TO DO:
The line with "遇到过，上来就吐槽我的自我介" marks the start; write out that line and all following lines through the end of the listing, exactly.

┌──

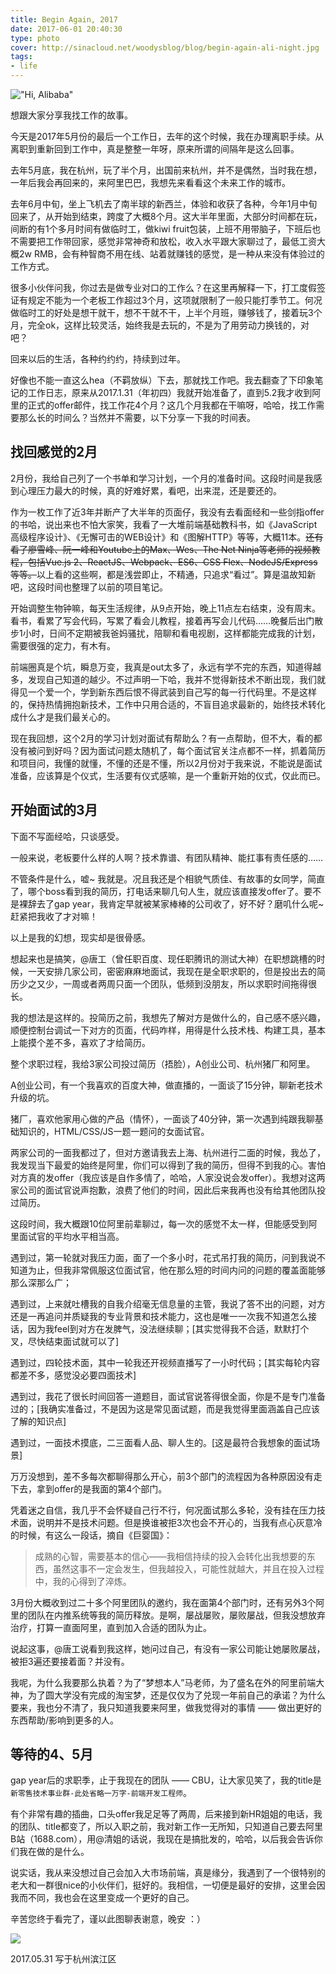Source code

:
 ```yaml
---
title: Begin Again, 2017
date: 2017-06-01 20:40:30
type: photo
cover: http://sinacloud.net/woodysblog/blog/begin-again-ali-night.jpg
tags:
- life
---
```


!["Hi, Alibaba"](http://sinacloud.net/woodysblog/blog/begin-again-ali-day.jpg)

想跟大家分享我找工作的故事。

今天是2017年5月份的最后一个工作日，去年的这个时候，我在办理离职手续。从离职到重新回到工作中，真是整整一年呀，原来所谓的间隔年是这么回事。

去年5月底，我在杭州，玩了半个月，出国前来杭州，并不是偶然，当时我在想，一年后我会再回来的，来阿里巴巴，我想先来看看这个未来工作的城市。

去年6月中旬，坐上飞机去了南半球的新西兰，体验和收获了各种，今年1月中旬回来了，从开始到结束，跨度了大概8个月。这大半年里面，大部分时间都在玩，间断的有1个多月时间有做临时工，做kiwi fruit包装，上班不用带脑子，下班后也不需要把工作带回家，感觉非常神奇和放松，收入水平跟大家聊过了，最低工资大概2w RMB，会有种智商不用在线、站着就赚钱的感觉，是一种从来没有体验过的工作方式。

很多小伙伴问我，你过去是做专业对口的工作么？在这里再解释一下，打工度假签证有规定不能为一个老板工作超过3个月，这项就限制了一般只能打季节工。何况做临时工的好处是想干就干，想不干就不干，上半个月班，赚够钱了，接着玩3个月，完全ok，这样比较灵活，始终我是去玩的，不是为了用劳动力换钱的，对吧？

回来以后的生活，各种约约约，持续到过年。

好像也不能一直这么hea（不羁放纵）下去，那就找工作吧。我去翻查了下印象笔记的工作日志，原来从2017.1.31（年初四）我就开始准备了，直到5.2我才收到阿里的正式的offer邮件，找工作花4个月？这几个月我都在干嘛呀，哈哈，找工作需要那么长的时间么？当然并不需要，以下分享一下我的时间表。

## 找回感觉的2月

2月份，我给自己列了一个书单和学习计划，一个月的准备时间。这段时间是我感到心理压力最大的时候，真的好难好累，看吧，出来混，还是要还的。

作为一枚工作了近3年并断产了大半年的页面仔，我没有去看面经和一些剑指offer的书哈，说出来也不怕大家笑，我看了一大堆前端基础教科书，如《JavaScript高级程序设计》、《无懈可击的WEB设计》和《图解HTTP》等等，大概11本。~~还有看了廖雪峰、阮一峰和Youtube上的Max、Wes、The Net Ninja等老师的视频教程，包括Vue.js 2、ReactJS、Webpack、ES6、CSS Flex、NodeJS/Express等等。~~以上看的这些啊，都是浅尝即止，不精通，只追求“看过”。算是温故知新吧，这段时间也整理了以前的项目笔记。

开始调整生物钟嘛，每天生活规律，从9点开始，晚上11点左右结束，没有周末。看书，看累了写会代码，写累了看会儿教程，接着再写会儿代码……晚餐后出门散步1小时，日间不定期被我爸妈骚扰，陪聊和看电视剧，这样都能完成我的计划，需要很强的定力，有木有。

前端圈真是个坑，瞬息万变，我真是out太多了，永远有学不完的东西，知道得越多，发现自己知道的越少。不过声明一下哈，我并不觉得新技术不断出现，我们就得见一个爱一个，学到新东西后恨不得武装到自己写的每一行代码里。不是这样的，保持热情拥抱新技术，工作中只用合适的，不盲目追求最新的，始终技术转化成什么才是我们最关心的。

现在我回想，这个2月的学习计划对面试有帮助么？有一点帮助，但不大，看的都没有被问到好吗？因为面试问题太随机了，每个面试官关注点都不一样，抓着简历和项目问，我懂的就懂，不懂的还是不懂，所以2月份对于我来说，不能说是面试准备，应该算是个仪式，生活要有仪式感嘛，是一个重新开始的仪式，仅此而已。

## 开始面试的3月

下面不写面经哈，只谈感受。

一般来说，老板要什么样的人啊？技术靠谱、有团队精神、能扛事有责任感的……

不管条件是什么，嘘~ 我就是。况且我还是个相貌气质佳、有故事的女同学，简直了，哪个boss看到我的简历，打电话来聊几句人生，就应该直接发offer了。要不是裸辞去了gap year，我肯定早就被某家棒棒的公司收了，好不好？磨叽什么呢~ 赶紧把我收了才对嘛！

以上是我的幻想，现实却是很骨感。

想起来也是搞笑，@唐工（曾任职百度、现任职腾讯的测试大神）在职想跳槽的时候，一天安排几家公司，密密麻麻地面试，我现在是全职求职的，但是投出去的简历少之又少，一周或者两周只面一个团队，低频到没朋友，所以求职时间拖得很长。

我的想法是这样的。投简历之前，我想先了解对方是做什么的，自己感不感兴趣，顺便控制台调试一下对方的页面，代码咋样，用得是什么技术栈、构建工具，基本上能摸个差不多，喜欢了才给简历。

整个求职过程，我给3家公司投过简历（捂脸），A创业公司、杭州猪厂和阿里。

A创业公司，有一个我喜欢的百度大神，做直播的，一面谈了15分钟，聊新老技术升级的坑。

猪厂，喜欢他家用心做的产品（情怀），一面谈了40分钟，第一次遇到纯跟我聊基础知识的，HTML/CSS/JS一题一题问的女面试官。

两家公司的一面我都过了，但对方邀请我去上海、杭州进行二面的时候，我怂了，我发现当下最爱的始终是阿里，你们可以得到了我的简历，但得不到我的心。害怕对方真的发offer（我应该是自作多情了，哈哈，人家没说会发offer）。我想对这两家公司的面试官说声抱歉，浪费了他们的时间，因此后来我再也没有给其他团队投过简历。

这段时间，我大概跟10位阿里前辈聊过，每一次的感觉不太一样，但能感受到阿里面试官的平均水平相当高。

遇到过，第一轮就对我压力面，面了一个多小时，花式吊打我的简历，问到我说不知道为止，但我非常佩服这位面试官，他在那么短的时间内问的问题的覆盖面能够那么深那么广；

遇到过，上来就吐槽我的自我介绍毫无信息量的主管，我说了答不出的问题，对方还是一再追问并质疑我的专业背景和技术能力，这也是唯一一次我不知道怎么接话，因为我feel到对方在发脾气，没法继续聊；[其实觉得我不合适，默默打个叉，尽快结束面试就可以了]

遇到过，四轮技术面，其中一轮我还开视频直播写了一小时代码；[其实每轮内容都差不多，感觉没必要四面技术]

遇到过，我花了很长时间回答一道题目，面试官说答得很全面，你是不是专门准备过的；[我确实准备过，不是因为这是常见面试题，而是我觉得里面涵盖自己应该了解的知识点]

遇到过，一面技术摸底，二三面看人品、聊人生的。[这是最符合我想象的面试场景]

万万没想到，差不多每次都聊得那么开心，前3个部门的流程因为各种原因没有走下去，拿到offer的是我面的第4个部门。

凭着迷之自信，我几乎不会怀疑自己行不行，何况面试那么多轮，没有挂在压力技术面，说明并不是技术问题。但是换谁被拒3次也会不开心的，当我有点心灰意冷的时候，有这么一段话，摘自《巨婴国》：

> 成熟的心智，需要基本的信心——我相信持续的投入会转化出我想要的东西，虽然这事不一定会发生，但我越投入，可能性就越大，并且在投入过程中，我的心得到了淬炼。

3月份大概收到过二十多个阿里团队的邀约，我在面第4个部门时，还有另外3个阿里的团队在内推系统等我的简历释放。是啊，屡战屡败，屡败屡战，但我没想放弃治疗，打算一直面阿里，直到加入合适的团队为止。

说起这事，@唐工说看到我这样，她问过自己，有没有一家公司能让她屡败屡战，被拒3遍还要接着面？并没有。

我呢，为什么我要那么执着？为了“梦想本人”马老师，为了盛名在外的阿里前端大神，为了圆大学没有完成的淘宝梦，还是仅仅为了兑现一年前自己的承诺？为什么要来，我也分不清了，我只知道我要来阿里，做我觉得对的事情 —— 做出更好的东西帮助/影响到更多的人。

## 等待的4、5月

gap year后的求职季，止于我现在的团队 —— CBU，让大家见笑了，我的title是`新零售技术事业群-此处省略一万字-前端开发工程师`。

有个非常有趣的插曲，口头offer我足足等了两周，后来接到新HR姐姐的电话，我的团队、title都变了，所以入职之前，我对新工作一无所知，只知道自己要去阿里B站（1688.com），用@清姐的话说，我现在是搞批发的，哈哈，以后我会告诉你们我在做的是什么。

说实话，我从来没想过自己会加入大市场前端，真是缘分，我遇到了一个很特别的老大和一群很nice的小伙伴们，挺好的。我相信，一切便是最好的安排，这里会因我而不同，我也会在这里变成一个更好的自己。

辛苦您终于看完了，谨以此图聊表谢意，晚安 ：）

![](http://sinacloud.net/woodysblog/blog/begin-again-ali-night.jpg)

2017.05.31
写于杭州滨江区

└──

EXERCISE OUTPUT:
遇到过，上来就吐槽我的自我介绍毫无信息量的主管，我说了答不出的问题，对方还是一再追问并质疑我的专业背景和技术能力，这也是唯一一次我不知道怎么接话，因为我feel到对方在发脾气，没法继续聊；[其实觉得我不合适，默默打个叉，尽快结束面试就可以了]

遇到过，四轮技术面，其中一轮我还开视频直播写了一小时代码；[其实每轮内容都差不多，感觉没必要四面技术]

遇到过，我花了很长时间回答一道题目，面试官说答得很全面，你是不是专门准备过的；[我确实准备过，不是因为这是常见面试题，而是我觉得里面涵盖自己应该了解的知识点]

遇到过，一面技术摸底，二三面看人品、聊人生的。[这是最符合我想象的面试场景]

万万没想到，差不多每次都聊得那么开心，前3个部门的流程因为各种原因没有走下去，拿到offer的是我面的第4个部门。

凭着迷之自信，我几乎不会怀疑自己行不行，何况面试那么多轮，没有挂在压力技术面，说明并不是技术问题。但是换谁被拒3次也会不开心的，当我有点心灰意冷的时候，有这么一段话，摘自《巨婴国》：

> 成熟的心智，需要基本的信心——我相信持续的投入会转化出我想要的东西，虽然这事不一定会发生，但我越投入，可能性就越大，并且在投入过程中，我的心得到了淬炼。

3月份大概收到过二十多个阿里团队的邀约，我在面第4个部门时，还有另外3个阿里的团队在内推系统等我的简历释放。是啊，屡战屡败，屡败屡战，但我没想放弃治疗，打算一直面阿里，直到加入合适的团队为止。

说起这事，@唐工说看到我这样，她问过自己，有没有一家公司能让她屡败屡战，被拒3遍还要接着面？并没有。

我呢，为什么我要那么执着？为了“梦想本人”马老师，为了盛名在外的阿里前端大神，为了圆大学没有完成的淘宝梦，还是仅仅为了兑现一年前自己的承诺？为什么要来，我也分不清了，我只知道我要来阿里，做我觉得对的事情 —— 做出更好的东西帮助/影响到更多的人。

## 等待的4、5月

gap year后的求职季，止于我现在的团队 —— CBU，让大家见笑了，我的title是`新零售技术事业群-此处省略一万字-前端开发工程师`。

有个非常有趣的插曲，口头offer我足足等了两周，后来接到新HR姐姐的电话，我的团队、title都变了，所以入职之前，我对新工作一无所知，只知道自己要去阿里B站（1688.com），用@清姐的话说，我现在是搞批发的，哈哈，以后我会告诉你们我在做的是什么。

说实话，我从来没想过自己会加入大市场前端，真是缘分，我遇到了一个很特别的老大和一群很nice的小伙伴们，挺好的。我相信，一切便是最好的安排，这里会因我而不同，我也会在这里变成一个更好的自己。

辛苦您终于看完了，谨以此图聊表谢意，晚安 ：）

![](http://sinacloud.net/woodysblog/blog/begin-again-ali-night.jpg)

2017.05.31
写于杭州滨江区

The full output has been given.